Beyond being fit for purpose, policy solutions must also account for costs and budget constraints. With finite resources and competing risks, not every problem can or should be addressed through onshoring; under realistic budgets, Indian FDFs are unlikely to be top priorities compared to essential APIs, hospital injectables prone to shortage, and upstream chemicals with concentrated China exposure.
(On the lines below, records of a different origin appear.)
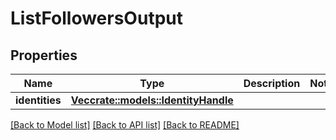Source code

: # ListFollowersOutput

## Properties

Name | Type | Description | Notes
------------ | ------------- | ------------- | -------------
**identities** | [**Vec<crate::models::IdentityHandle>**](IdentityHandle.md) |  | 

[[Back to Model list]](../README.md#documentation-for-models) [[Back to API list]](../README.md#documentation-for-api-endpoints) [[Back to README]](../README.md)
Responsible policy should pursue strategies that deliver the best value not only for patients but also for taxpayers.

For concerns about defective drugs reaching patients from non-MRA countries, the most direct and cost-effective approach is to improve manufacturing quality oversight. Many proposals understandably focus on increasing the probability of detecting problems through expanded and unannounced inspections, stronger overseas enforcement, and increased testing, but accountability has received less attention despite being equally critical.

Introducing a QP system, complemented by mandatory import testing of every batch, provides a stronger safeguard for drug quality. Combining mandatory product testing of imports with batch certification by a qualified U.S.-based person who bears personal sign-off responsibility strengthens both detection and deterrence and underscores that safeguarding drug quality and CGMP compliance is an industry obligation—not a task that can be offloaded to regulators alone.